ロープを肩に掛け、短刀を口に咥えると、気合と共に、海に飛び込む。
少女は、先頭を泳ぐマグロ、その200kgの巨体にしがみついた。
「くう! 大人しく、しろ!」
虚を突かれ、大暴れするマグロの体長は、少女の身長よりも大きい。
少女は振りほどかれないように、手足を回して羽交い絞めにすると、急所のエラに短刀を突き刺す。

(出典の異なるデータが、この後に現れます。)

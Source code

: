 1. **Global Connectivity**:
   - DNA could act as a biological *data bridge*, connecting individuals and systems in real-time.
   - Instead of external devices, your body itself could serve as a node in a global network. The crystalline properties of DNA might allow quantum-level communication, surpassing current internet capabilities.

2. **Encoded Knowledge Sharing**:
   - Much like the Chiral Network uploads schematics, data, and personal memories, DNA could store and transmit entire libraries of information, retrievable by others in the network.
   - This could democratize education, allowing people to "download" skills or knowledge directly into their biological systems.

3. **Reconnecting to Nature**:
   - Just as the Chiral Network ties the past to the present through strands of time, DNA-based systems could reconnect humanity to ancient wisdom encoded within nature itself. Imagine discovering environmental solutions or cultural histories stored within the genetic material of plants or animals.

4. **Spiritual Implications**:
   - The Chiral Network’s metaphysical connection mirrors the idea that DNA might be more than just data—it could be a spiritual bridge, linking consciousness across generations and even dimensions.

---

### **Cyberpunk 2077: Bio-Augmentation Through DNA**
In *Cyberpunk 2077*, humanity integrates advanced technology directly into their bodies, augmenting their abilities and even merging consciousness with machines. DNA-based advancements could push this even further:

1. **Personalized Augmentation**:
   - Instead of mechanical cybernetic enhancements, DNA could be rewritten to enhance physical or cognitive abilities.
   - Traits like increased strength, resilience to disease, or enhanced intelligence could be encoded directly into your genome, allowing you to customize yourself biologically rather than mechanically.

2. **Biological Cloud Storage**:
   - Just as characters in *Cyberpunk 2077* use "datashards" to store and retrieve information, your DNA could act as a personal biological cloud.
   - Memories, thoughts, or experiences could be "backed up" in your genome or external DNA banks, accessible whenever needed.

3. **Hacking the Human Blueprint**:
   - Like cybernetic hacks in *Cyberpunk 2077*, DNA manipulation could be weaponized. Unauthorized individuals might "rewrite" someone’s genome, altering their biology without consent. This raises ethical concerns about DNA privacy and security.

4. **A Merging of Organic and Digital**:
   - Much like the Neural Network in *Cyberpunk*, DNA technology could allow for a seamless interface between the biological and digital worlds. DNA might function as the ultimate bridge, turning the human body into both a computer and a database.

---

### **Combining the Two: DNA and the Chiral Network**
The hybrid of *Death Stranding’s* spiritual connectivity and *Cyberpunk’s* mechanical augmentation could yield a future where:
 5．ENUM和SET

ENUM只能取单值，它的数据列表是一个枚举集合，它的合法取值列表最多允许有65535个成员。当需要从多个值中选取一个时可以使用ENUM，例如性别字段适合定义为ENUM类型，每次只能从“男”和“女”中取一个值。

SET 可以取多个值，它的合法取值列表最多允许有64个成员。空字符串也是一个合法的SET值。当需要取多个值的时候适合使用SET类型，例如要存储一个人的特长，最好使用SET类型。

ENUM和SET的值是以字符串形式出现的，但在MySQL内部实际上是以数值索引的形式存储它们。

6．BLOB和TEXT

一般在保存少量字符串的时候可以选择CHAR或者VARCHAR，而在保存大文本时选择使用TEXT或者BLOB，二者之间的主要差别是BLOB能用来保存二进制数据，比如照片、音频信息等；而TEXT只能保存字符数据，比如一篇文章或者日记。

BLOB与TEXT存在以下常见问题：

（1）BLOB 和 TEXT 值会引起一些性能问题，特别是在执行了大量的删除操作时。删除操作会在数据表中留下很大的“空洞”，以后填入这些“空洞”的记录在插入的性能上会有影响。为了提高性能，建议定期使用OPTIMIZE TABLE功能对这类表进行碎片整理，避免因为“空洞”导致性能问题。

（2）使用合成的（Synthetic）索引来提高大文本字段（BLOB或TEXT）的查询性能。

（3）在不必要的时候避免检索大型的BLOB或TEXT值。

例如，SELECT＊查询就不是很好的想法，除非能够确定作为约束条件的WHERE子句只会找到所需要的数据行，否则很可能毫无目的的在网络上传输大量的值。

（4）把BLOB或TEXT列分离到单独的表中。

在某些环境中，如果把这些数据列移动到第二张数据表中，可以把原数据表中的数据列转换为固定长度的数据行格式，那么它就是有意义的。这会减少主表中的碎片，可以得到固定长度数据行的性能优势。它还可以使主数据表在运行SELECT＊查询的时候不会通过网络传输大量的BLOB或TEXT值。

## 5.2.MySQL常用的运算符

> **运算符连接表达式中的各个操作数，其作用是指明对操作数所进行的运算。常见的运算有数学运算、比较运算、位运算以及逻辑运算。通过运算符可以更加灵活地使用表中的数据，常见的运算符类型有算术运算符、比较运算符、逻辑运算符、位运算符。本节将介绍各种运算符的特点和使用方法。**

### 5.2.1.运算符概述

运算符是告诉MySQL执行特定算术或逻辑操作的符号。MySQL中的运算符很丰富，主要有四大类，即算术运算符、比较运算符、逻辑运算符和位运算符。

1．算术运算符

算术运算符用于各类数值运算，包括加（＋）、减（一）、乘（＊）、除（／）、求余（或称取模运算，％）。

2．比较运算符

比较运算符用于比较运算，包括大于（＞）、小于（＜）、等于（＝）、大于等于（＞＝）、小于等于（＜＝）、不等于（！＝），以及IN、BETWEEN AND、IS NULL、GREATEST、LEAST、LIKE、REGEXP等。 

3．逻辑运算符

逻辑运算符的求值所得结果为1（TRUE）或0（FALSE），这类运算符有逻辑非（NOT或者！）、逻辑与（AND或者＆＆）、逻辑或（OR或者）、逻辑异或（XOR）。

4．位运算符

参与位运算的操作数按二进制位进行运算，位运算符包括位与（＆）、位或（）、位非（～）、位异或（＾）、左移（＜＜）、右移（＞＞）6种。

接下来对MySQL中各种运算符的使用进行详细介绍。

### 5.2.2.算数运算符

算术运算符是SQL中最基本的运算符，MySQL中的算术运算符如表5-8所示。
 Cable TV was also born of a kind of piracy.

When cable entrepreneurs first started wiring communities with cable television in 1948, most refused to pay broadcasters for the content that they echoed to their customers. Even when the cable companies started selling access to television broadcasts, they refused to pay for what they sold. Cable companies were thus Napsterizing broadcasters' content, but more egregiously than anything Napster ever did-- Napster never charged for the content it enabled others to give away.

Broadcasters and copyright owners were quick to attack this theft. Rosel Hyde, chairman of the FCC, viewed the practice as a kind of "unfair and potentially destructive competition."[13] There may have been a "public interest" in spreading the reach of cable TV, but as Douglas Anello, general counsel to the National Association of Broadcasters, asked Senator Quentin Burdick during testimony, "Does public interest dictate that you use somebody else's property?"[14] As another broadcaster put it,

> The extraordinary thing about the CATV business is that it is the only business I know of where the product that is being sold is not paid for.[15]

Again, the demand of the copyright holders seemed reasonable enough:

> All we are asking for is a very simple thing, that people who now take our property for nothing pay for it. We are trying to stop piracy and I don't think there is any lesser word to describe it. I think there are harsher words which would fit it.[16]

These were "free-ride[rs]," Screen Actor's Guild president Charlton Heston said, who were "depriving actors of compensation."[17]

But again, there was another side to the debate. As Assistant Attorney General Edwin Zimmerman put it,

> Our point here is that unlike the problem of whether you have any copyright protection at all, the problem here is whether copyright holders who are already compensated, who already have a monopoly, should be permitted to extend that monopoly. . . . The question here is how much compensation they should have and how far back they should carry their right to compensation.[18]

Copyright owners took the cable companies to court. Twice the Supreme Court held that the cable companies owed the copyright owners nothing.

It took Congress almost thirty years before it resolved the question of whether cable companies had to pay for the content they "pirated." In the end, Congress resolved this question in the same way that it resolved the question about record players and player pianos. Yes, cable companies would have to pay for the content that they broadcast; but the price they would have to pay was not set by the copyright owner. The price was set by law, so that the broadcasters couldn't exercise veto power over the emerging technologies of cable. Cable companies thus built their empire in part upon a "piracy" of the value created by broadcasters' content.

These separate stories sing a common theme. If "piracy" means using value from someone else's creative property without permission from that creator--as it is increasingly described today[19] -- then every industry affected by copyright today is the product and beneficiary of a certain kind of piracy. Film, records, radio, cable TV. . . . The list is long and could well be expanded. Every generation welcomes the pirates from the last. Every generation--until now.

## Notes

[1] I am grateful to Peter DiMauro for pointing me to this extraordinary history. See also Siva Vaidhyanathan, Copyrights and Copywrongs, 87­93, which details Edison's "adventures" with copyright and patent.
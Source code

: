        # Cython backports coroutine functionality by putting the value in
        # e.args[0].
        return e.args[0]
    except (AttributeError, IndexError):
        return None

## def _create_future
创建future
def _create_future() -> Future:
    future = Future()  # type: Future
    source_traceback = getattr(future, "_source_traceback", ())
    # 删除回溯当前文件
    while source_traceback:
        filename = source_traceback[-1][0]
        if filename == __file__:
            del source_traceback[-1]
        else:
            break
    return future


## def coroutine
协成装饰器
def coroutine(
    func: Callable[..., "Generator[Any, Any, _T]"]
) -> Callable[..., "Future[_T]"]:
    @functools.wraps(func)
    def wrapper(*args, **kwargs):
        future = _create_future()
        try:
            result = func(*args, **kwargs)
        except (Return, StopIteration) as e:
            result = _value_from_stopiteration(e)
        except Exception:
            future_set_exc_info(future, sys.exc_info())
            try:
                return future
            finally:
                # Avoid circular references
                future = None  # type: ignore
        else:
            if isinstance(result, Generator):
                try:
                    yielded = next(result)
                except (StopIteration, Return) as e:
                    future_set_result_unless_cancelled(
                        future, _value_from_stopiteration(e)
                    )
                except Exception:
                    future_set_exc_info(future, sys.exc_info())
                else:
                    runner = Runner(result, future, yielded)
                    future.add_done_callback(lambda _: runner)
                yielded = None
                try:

一回、二回、短刀を突き刺すたびに、流れ出たマグロの血で、海が赤く染まる。
全身の筋肉を収縮させて、鮪の断末魔を封じる少女。
やがて、その巨体は、波間にぷかりと浮いた。
「やった! 工藤さん、早く引き上げて!」
船に添え付けられたウィンチを使って、マグロを引き上げる、工藤漁師。
「いやー、やったな、嬢ちゃん。これでわーが家族、半年はやっていけるよ」
工藤漁師は、笑う。
「いや、今日はもう一本仕留めたいんだけど、いいですか?」
少女が、問う。
「別にいいよ、わーも付き合うし」
「ありがとうございます」
少女は笑って、再び海に飛び込んだ。
「おー、泳いでる、泳いでる」
水流に逆らうように、泳ぎ暴れるマグロの群れ。次の狙いは、先ほどの半分程度の大きさの、若い一匹だ。
「これなら!」
少女は、高速で泳ぎ回る鮮魚、その魚体をがっぷり四つに捕らえ、エラを正確に掴んだ。
力任せにエラを開き、短刀を打ち込む。
生体機能を奪われた鮪は、数刻狂ったように暴れまくり、やがてピクリとも動かなくなる。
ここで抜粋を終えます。